“Acts of God” or avoidable political hazards: The making of Sikkim’s catastrophic dam-break disaster and learning from it.
Assigned Session: FS 3.202: Understanding Multi-Hazard Risk in Mountain Systems
Abstract ID: 3.12756 | Not reviewed | Requested as: Talk | TBA | TBA
Rinchu Doma Dukpa (1)
(1) Univerisity of Burdwan, Rampurhat College, 731224 District Birbhum, IN
Abstract
Dams are often lauded as “engineering marvels”, but dam breaks are conveniently clubbed into the category “acts of God” occurring under “force majeure”, shifting accountability from human to non-human causes.
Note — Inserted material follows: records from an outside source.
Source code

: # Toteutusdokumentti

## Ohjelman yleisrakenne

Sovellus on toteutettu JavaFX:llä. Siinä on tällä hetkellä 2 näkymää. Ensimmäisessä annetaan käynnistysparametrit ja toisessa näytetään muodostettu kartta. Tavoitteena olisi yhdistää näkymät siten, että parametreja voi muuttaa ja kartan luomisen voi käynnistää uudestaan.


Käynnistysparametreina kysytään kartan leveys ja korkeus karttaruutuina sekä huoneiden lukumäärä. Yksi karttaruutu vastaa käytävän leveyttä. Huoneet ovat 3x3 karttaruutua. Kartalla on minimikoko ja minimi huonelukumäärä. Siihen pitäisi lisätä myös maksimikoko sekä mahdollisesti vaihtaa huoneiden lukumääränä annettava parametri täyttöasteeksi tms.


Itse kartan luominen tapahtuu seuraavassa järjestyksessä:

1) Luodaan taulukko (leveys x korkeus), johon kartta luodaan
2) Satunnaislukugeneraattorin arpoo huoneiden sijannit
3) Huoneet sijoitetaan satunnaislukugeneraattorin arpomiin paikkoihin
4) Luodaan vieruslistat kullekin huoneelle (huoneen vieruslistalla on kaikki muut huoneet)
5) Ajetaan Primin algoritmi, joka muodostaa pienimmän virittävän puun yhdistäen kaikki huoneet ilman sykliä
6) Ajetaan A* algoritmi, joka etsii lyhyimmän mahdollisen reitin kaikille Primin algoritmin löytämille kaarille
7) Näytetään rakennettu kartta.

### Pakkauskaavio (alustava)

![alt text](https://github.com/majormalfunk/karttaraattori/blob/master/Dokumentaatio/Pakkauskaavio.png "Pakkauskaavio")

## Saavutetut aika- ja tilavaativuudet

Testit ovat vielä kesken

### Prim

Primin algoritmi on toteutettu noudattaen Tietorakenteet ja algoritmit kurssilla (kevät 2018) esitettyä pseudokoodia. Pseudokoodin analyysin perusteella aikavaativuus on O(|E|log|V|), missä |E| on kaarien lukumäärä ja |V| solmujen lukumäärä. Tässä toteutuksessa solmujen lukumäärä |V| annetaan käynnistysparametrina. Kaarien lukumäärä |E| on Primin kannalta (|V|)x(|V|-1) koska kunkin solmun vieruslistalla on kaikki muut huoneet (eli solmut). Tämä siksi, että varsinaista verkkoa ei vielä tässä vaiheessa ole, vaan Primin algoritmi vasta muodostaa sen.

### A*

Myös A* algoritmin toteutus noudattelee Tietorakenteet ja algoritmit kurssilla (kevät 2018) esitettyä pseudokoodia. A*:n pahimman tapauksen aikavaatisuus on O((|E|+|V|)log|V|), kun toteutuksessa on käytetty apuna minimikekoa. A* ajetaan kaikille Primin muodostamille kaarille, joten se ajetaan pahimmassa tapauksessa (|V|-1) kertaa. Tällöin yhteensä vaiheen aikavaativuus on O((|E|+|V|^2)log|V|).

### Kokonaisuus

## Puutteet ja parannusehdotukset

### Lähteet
The recent dam break disaster in the Teesta valley of Sikkim on the 4th of October 2024 falls neatly within this category. Current public and academic discourse on dams in high mountain regions is largely centered around dam development and their removal, but discourse on dam-disaster and dam hazards including dams-as-hazards has gone missing after Vajont. The Eastern Himalayan region is recently witnessing a burgeoning of dam development, dam induced ecological change and increasing natural calamities across its headwaters, which occupy a unique riverine niche. These headwaters are located in seismically active zones that runs between steeply descending slopes, escarpments and gorges, making the flow of water a powerful but risky resource to harness. Discussing the breaking of Sikkim’s largest dam – the 1200 MW Teesta Stage III, this paper will shed light on the flow of Himalayan waters as being the real hazard in-itself, while unpacking the dam-break disaster as the making of a political hazard. The focus here is to draw attention to the politics of (dam) development and its resultant politics of (dam) disaster or hazards, that has taken heavy toll on lives and properties of communities across the Teesta Valley. I shall argue through the dam-disaster linkage that dam development and dam disaster/hazard act as two sides of the same coin, both of which perpetuates and exacerbates environmental injustice in the region.